[Election-Methods] D(n)MAC
fsimmons at pcc.edu
fsimmons at pcc.edu
Thu May 22 14:19:14 PDT 2008
Dear Jobst (and other open minded EM list participants),
Consider the case of two factions
P: A>C>B
Q: B>C>A,
where P>Q>0 and P+Q=100%.
Also suppose that there is a percentage R between 50% and 100%, such that
all voters in the first faction prefer C to the lottery
R*A+(100%-R)*B,
and all voters in the second faction prefer C to the lottery
R*B+(100%-R)*A.
[Range voters can assume that sincere ratings for C are at R or above on all
ballots.]
It turns out that if the exponent "n" in the following formula is chosen so that
P+Q*P^(n-1) is less than or equal to R,
then the lottery method D(n)MAC that generalizes Jobst's D2MAC method
has a stable equilibrium in which C is the sure winner.

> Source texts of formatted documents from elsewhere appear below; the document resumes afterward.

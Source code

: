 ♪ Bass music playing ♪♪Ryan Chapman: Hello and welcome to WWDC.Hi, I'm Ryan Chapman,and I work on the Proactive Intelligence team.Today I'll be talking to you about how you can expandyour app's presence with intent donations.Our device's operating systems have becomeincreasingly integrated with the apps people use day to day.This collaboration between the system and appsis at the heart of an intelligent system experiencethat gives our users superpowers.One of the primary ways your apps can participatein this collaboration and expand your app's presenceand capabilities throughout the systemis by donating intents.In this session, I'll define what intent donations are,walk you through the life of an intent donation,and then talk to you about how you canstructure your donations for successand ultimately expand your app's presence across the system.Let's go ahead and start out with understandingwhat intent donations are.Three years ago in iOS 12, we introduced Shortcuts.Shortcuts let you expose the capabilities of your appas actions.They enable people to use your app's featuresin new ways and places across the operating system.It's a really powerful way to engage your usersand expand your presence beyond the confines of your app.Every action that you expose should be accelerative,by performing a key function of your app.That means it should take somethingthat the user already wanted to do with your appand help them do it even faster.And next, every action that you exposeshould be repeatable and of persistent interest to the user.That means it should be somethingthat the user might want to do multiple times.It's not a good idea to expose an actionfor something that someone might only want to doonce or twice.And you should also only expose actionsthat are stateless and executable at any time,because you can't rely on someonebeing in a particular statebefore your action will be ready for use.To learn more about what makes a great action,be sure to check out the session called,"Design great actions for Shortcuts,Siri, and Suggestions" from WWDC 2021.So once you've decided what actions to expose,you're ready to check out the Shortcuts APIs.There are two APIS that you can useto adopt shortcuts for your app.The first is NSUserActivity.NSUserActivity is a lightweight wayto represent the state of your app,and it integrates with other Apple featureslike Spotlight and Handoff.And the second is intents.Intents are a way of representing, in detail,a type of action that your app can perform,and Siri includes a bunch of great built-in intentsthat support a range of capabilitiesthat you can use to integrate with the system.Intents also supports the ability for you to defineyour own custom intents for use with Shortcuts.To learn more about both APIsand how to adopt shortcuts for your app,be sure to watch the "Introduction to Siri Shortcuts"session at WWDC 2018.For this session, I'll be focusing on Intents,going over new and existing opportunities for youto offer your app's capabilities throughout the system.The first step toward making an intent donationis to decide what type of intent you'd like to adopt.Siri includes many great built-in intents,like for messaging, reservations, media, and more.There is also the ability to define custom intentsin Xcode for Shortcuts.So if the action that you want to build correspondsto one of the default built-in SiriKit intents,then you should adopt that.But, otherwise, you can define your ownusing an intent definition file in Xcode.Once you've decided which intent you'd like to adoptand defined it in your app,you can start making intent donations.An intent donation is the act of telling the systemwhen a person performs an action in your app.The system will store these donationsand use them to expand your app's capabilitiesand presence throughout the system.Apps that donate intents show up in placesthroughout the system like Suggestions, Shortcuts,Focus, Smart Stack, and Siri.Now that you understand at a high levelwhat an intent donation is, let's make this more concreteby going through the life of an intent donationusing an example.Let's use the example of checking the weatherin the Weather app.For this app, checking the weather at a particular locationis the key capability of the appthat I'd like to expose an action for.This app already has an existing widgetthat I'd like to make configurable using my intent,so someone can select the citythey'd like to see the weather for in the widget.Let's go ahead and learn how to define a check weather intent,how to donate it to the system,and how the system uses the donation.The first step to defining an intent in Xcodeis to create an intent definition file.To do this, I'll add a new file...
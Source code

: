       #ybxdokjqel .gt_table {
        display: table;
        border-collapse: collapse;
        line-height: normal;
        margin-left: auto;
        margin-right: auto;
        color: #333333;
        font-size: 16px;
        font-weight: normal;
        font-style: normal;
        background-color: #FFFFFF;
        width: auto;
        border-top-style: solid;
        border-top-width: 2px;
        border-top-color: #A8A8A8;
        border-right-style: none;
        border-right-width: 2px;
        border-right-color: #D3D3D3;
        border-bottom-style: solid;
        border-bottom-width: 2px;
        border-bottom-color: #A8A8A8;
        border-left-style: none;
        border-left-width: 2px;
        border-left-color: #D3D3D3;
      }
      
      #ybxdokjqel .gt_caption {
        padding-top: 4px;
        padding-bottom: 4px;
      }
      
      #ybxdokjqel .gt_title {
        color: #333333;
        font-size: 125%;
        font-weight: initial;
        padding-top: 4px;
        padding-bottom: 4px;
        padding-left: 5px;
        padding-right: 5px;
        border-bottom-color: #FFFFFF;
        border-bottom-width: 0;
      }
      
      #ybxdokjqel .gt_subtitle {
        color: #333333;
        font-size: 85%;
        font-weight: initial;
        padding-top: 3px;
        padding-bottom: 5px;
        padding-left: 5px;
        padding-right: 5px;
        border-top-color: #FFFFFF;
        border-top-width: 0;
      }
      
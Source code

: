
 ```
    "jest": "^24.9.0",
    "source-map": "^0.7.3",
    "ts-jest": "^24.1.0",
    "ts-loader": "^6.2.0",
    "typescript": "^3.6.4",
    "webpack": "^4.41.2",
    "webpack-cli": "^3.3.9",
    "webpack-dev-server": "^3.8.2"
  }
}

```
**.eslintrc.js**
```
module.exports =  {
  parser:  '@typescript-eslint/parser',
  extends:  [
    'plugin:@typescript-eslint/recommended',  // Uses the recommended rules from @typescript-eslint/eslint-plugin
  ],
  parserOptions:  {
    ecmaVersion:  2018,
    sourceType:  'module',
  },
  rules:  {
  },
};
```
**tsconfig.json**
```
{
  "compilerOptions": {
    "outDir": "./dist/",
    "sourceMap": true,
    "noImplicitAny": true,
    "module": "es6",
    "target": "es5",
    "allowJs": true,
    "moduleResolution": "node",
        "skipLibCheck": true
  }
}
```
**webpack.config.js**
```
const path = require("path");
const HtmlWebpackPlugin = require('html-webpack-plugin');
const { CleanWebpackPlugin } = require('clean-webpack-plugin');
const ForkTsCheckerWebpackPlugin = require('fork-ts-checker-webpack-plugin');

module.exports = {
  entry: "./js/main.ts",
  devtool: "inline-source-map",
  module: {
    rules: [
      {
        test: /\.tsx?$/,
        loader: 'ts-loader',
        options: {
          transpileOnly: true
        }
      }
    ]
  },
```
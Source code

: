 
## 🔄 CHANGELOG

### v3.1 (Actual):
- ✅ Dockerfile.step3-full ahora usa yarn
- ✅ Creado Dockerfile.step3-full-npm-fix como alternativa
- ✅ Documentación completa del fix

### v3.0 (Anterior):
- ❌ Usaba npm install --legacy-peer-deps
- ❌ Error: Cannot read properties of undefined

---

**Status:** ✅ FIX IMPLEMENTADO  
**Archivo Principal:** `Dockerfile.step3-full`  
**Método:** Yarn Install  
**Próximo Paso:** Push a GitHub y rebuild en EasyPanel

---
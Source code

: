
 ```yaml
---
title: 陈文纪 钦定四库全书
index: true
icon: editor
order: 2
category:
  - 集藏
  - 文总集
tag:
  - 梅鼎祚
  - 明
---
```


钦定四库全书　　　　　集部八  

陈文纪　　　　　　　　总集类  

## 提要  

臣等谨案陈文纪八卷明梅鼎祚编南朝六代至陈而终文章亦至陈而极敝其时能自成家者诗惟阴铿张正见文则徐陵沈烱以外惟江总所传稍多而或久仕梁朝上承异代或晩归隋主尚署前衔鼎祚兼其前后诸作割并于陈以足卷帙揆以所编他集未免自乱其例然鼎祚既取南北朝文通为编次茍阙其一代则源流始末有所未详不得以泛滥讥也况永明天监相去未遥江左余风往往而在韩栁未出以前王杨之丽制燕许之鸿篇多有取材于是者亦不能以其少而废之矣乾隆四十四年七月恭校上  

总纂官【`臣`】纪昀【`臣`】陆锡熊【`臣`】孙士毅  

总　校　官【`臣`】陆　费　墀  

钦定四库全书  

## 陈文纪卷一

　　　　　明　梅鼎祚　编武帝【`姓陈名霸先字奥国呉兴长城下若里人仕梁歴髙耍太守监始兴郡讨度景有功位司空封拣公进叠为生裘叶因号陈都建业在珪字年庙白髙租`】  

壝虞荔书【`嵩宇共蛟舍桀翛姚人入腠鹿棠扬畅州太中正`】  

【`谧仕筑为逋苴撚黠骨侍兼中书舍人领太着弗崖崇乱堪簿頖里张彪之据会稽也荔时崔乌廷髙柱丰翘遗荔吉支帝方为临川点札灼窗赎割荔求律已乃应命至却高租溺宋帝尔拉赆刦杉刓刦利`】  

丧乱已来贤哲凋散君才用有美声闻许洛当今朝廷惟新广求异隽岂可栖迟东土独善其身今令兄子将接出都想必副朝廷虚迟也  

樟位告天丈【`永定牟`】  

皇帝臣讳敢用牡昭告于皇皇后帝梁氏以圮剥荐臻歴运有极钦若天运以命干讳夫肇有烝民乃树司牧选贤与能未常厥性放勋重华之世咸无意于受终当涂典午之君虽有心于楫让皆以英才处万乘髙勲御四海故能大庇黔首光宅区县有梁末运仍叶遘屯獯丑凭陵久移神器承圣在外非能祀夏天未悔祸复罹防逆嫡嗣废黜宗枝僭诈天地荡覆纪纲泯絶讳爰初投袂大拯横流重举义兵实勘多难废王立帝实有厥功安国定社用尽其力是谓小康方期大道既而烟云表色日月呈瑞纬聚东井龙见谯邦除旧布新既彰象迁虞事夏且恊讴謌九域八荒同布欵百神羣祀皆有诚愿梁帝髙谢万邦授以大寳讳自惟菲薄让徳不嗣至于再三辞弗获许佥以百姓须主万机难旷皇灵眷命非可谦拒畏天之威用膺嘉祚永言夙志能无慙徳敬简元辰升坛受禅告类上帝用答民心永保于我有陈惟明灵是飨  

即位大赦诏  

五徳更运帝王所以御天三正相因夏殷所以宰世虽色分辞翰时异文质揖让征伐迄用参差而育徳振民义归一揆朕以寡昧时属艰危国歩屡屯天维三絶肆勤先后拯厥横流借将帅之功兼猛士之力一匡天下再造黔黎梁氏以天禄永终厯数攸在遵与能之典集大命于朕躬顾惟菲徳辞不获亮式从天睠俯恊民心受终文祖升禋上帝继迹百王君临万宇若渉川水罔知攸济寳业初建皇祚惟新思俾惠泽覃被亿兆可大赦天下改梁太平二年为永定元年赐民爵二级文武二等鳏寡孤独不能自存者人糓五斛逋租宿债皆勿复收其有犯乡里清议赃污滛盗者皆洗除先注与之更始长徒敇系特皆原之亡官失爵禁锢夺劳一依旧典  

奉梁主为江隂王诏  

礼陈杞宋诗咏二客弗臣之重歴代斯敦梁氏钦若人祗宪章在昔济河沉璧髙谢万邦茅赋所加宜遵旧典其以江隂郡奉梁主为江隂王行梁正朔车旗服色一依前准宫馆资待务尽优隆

Here's what I mean by D(n)MAC:
1. Ballots are approval style with favorites marked.
2. Draw n ballots at random (with replacement, if the ballot set is small).
3. If there is at least one candidate that is approved on all of the drawn
ballots, then (among those) elect the one that is approved on the most ballots
in the total collection of ballots.
4. Otherwise, elect the favorite candidate on another randomly drawn ballot.
Example:
51% A>C>B
49% B>C>A
with R(C)=52%.
Since .51+..49*51^7<.52, the method D7MAC has a stable equilibrium in which C
is the sure winner.
Note also that if P=Q=50%, then the relation simplifies to 1/2^n+1/2 < R .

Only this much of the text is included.